(Stored data entries)
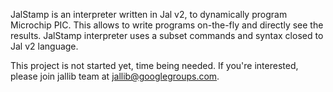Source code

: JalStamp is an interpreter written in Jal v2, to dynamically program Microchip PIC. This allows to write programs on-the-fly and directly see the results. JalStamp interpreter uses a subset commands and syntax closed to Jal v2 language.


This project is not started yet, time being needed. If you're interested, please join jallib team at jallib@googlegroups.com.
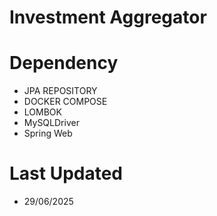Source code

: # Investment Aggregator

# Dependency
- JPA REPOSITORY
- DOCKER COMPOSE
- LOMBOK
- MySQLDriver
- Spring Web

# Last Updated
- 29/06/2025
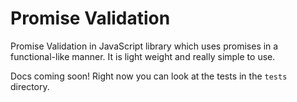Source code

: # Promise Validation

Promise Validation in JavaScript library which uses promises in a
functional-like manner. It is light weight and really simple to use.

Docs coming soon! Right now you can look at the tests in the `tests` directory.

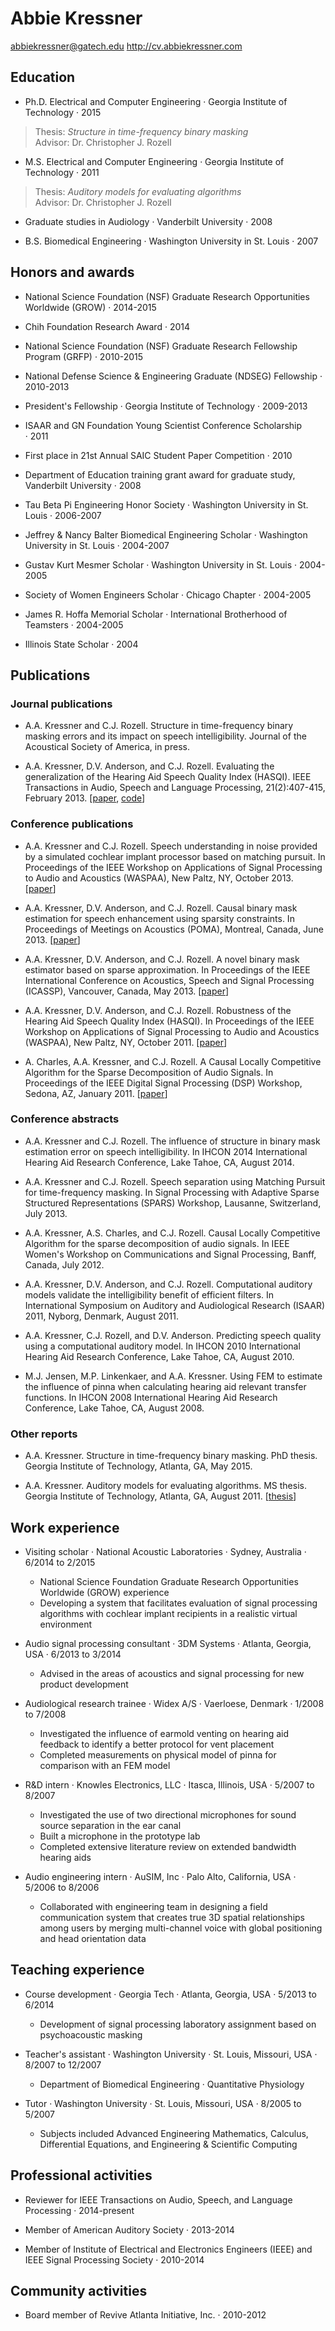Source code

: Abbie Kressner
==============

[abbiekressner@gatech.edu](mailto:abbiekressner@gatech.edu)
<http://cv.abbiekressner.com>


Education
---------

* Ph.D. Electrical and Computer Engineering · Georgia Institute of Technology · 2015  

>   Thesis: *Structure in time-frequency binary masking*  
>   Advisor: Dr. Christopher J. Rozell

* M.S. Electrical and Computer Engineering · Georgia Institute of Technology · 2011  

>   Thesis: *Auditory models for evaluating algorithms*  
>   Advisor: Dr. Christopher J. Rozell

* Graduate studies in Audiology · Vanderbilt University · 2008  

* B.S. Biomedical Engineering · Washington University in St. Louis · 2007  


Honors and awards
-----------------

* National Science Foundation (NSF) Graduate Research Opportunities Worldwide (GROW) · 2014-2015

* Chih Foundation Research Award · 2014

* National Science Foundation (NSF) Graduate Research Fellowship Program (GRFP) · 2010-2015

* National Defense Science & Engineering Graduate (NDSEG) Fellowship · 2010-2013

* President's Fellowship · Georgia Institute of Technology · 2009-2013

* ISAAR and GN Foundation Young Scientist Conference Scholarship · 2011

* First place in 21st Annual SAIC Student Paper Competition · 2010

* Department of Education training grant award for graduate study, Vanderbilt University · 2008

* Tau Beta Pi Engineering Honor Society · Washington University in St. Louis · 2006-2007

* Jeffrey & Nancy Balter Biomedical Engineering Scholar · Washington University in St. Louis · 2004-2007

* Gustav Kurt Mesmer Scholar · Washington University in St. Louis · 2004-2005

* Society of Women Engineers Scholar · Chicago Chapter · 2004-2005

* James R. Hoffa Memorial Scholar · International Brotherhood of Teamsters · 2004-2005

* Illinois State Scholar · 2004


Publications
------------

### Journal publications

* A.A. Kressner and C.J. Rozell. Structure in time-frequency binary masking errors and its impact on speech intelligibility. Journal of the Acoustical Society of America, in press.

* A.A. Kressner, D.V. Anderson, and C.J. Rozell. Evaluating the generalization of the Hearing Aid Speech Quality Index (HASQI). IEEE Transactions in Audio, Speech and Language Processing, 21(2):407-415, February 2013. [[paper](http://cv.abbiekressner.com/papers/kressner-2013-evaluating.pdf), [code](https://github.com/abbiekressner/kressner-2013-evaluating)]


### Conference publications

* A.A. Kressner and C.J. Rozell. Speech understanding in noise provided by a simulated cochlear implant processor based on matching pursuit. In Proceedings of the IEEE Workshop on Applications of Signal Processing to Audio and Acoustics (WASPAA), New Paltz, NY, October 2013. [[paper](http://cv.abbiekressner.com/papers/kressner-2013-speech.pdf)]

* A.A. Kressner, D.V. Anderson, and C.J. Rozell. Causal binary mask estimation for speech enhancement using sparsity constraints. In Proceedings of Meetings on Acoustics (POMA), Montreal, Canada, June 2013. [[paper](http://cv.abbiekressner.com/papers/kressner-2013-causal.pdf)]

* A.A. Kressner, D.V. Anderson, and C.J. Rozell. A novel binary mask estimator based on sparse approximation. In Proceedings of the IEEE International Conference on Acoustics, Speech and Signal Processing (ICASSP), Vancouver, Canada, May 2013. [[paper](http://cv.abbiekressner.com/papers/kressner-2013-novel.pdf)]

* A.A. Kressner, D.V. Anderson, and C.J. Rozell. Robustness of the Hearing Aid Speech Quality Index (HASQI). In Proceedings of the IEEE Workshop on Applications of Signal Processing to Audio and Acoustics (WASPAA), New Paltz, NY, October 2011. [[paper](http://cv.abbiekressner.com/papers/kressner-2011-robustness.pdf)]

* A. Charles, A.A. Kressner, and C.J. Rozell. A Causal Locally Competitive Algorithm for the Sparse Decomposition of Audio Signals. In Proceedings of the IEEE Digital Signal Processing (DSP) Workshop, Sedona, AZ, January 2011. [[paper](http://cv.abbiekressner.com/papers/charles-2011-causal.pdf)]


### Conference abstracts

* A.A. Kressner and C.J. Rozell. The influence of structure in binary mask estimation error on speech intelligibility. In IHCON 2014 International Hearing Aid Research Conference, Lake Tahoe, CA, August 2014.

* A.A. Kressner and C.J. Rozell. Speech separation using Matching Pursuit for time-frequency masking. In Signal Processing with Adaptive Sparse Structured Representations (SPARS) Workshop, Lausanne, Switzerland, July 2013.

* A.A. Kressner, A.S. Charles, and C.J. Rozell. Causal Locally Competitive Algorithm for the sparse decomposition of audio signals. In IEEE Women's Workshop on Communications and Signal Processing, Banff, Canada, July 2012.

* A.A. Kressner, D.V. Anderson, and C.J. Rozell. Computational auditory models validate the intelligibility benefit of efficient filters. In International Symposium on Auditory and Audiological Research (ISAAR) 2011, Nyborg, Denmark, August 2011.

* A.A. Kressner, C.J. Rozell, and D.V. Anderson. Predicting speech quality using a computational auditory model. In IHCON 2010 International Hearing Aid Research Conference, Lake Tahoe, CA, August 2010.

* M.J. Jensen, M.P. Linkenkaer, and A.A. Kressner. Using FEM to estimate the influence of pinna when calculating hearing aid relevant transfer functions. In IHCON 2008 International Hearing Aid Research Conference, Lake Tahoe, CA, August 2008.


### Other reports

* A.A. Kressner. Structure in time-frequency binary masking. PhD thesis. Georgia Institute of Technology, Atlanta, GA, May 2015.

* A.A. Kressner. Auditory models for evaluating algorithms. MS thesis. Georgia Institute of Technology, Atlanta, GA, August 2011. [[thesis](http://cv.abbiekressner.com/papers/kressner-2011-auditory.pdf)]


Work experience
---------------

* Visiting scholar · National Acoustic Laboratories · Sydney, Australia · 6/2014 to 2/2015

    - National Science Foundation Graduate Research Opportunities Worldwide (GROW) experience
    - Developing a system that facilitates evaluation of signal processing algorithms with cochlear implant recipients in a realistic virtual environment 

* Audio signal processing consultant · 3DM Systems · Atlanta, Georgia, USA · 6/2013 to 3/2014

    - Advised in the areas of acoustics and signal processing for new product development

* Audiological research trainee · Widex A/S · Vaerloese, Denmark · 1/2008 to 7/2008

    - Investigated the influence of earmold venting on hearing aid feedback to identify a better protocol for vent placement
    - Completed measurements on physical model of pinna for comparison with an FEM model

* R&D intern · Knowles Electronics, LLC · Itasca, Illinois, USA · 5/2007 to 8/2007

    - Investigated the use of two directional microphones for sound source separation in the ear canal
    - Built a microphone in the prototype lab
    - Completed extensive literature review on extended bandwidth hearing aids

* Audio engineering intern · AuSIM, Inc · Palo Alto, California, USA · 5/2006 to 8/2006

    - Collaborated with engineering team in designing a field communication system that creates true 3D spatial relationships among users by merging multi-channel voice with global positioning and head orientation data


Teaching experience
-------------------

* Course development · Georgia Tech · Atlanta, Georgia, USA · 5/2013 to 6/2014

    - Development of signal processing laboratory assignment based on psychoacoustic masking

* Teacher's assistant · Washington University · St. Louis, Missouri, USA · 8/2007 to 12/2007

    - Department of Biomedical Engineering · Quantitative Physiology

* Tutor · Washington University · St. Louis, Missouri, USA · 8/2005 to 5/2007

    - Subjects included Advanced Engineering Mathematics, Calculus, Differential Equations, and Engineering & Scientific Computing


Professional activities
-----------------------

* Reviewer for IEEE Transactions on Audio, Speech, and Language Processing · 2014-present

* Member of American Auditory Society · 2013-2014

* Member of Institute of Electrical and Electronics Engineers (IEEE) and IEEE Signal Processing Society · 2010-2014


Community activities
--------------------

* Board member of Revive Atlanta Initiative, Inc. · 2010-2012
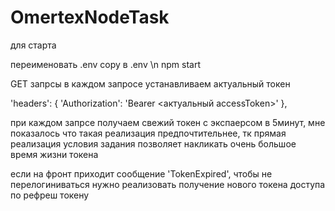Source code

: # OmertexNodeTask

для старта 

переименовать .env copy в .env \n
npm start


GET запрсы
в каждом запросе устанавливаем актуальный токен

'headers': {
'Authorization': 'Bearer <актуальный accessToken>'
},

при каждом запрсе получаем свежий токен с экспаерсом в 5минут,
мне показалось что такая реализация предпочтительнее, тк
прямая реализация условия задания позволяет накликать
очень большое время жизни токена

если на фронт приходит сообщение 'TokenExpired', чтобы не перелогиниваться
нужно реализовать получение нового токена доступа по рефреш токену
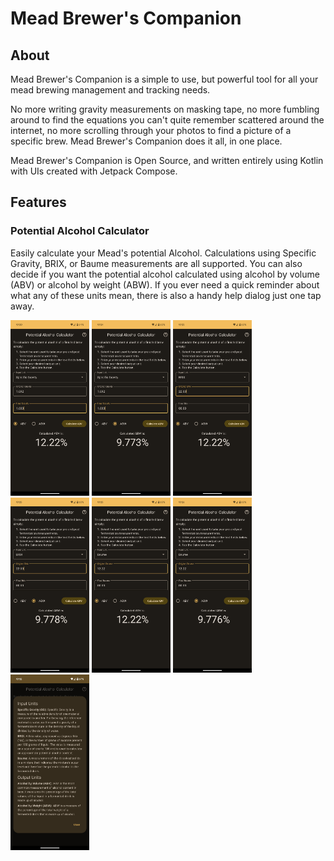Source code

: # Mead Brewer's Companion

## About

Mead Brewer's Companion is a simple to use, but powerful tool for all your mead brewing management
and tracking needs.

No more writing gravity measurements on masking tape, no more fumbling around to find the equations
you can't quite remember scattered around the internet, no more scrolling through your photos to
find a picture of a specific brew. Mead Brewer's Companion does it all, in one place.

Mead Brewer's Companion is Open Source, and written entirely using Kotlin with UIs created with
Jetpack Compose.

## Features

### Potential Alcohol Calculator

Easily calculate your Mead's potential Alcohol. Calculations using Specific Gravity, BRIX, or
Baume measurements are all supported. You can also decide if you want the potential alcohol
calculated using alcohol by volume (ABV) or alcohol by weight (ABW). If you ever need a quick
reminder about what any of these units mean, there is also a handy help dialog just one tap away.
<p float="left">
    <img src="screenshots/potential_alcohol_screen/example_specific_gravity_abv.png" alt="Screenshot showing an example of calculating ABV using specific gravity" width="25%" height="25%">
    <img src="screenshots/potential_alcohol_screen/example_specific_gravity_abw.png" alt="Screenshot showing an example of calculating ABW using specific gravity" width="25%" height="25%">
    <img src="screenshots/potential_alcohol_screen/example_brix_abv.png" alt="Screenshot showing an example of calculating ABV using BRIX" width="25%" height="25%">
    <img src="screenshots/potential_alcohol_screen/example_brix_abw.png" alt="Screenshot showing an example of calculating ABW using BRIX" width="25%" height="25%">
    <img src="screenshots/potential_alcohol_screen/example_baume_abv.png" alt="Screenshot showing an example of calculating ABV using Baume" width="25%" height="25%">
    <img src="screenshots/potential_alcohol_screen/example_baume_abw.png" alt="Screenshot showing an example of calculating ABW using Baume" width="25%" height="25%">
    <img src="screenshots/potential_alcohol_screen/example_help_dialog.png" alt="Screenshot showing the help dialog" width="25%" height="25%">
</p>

WHAT THE EXERCISE ASKS:
Each line in the data that holds the word "Illinois" must be copied.

EXERCISE OUTPUT:
* Illinois State Scholar · 2004
* R&D intern · Knowles Electronics, LLC · Itasca, Illinois, USA · 5/2007 to 8/2007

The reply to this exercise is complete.